◆ Supplied entries
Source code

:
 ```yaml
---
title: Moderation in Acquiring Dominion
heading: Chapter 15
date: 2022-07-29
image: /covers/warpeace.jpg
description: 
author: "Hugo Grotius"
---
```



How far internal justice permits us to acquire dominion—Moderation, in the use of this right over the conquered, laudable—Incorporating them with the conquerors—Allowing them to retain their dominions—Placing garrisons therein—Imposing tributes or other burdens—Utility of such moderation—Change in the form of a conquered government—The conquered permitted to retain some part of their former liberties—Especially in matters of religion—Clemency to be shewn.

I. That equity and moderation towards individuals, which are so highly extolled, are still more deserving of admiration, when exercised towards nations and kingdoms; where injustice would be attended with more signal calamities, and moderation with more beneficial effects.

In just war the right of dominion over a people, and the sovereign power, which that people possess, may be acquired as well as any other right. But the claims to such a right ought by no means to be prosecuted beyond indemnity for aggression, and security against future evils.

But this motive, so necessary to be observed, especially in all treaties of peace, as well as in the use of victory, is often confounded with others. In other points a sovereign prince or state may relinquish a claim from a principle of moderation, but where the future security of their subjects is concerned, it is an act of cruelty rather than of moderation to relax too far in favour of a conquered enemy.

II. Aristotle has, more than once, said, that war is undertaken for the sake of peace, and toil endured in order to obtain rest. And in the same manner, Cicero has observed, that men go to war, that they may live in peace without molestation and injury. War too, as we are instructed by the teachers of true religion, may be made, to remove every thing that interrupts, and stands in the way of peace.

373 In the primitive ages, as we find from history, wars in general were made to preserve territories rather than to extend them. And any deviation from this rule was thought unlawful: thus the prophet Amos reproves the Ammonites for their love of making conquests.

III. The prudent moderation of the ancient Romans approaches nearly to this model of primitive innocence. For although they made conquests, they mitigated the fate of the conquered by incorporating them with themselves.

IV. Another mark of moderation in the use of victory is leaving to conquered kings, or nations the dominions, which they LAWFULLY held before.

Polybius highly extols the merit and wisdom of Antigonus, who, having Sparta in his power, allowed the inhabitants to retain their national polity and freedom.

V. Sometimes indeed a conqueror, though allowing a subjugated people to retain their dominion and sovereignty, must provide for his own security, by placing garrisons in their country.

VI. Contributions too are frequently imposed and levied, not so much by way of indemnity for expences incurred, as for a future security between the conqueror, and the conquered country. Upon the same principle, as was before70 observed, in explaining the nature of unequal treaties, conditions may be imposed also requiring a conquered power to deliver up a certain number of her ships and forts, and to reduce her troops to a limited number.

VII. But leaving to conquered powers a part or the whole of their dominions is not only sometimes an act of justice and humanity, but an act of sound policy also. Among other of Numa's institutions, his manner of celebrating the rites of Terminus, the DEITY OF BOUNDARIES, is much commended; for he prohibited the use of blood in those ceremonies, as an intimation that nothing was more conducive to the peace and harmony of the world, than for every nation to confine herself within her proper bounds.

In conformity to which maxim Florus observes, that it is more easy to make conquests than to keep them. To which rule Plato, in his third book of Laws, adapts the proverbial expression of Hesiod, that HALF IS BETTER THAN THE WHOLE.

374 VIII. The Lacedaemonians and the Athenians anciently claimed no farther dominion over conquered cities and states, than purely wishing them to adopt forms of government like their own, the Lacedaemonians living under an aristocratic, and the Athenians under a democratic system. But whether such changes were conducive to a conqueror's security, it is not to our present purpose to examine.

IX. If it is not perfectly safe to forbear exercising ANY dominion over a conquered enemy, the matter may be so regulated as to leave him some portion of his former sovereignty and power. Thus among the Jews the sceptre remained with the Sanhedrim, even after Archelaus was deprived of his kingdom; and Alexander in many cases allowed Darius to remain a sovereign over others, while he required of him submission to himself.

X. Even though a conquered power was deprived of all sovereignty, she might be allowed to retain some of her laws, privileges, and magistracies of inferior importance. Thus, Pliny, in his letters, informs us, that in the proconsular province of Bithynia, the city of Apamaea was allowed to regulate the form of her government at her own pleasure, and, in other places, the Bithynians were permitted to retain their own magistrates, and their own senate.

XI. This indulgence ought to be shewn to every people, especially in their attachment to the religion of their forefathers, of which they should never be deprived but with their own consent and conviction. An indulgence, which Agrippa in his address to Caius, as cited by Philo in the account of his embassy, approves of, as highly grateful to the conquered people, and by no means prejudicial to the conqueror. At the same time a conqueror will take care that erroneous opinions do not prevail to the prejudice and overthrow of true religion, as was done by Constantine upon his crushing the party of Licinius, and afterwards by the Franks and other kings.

◆ What this task involves
Search the records above for "primitive". Copy each line where it is found.

◆ Reply to the exercise
373 In the primitive ages, as we find from history, wars in general were made to preserve territories rather than to extend them. And any deviation from this rule was thought unlawful: thus the prophet Amos reproves the Ammonites for their love of making conquests.
III. The prudent moderation of the ancient Romans approaches nearly to this model of primitive innocence. For although they made conquests, they mitigated the fate of the conquered by incorporating them with themselves.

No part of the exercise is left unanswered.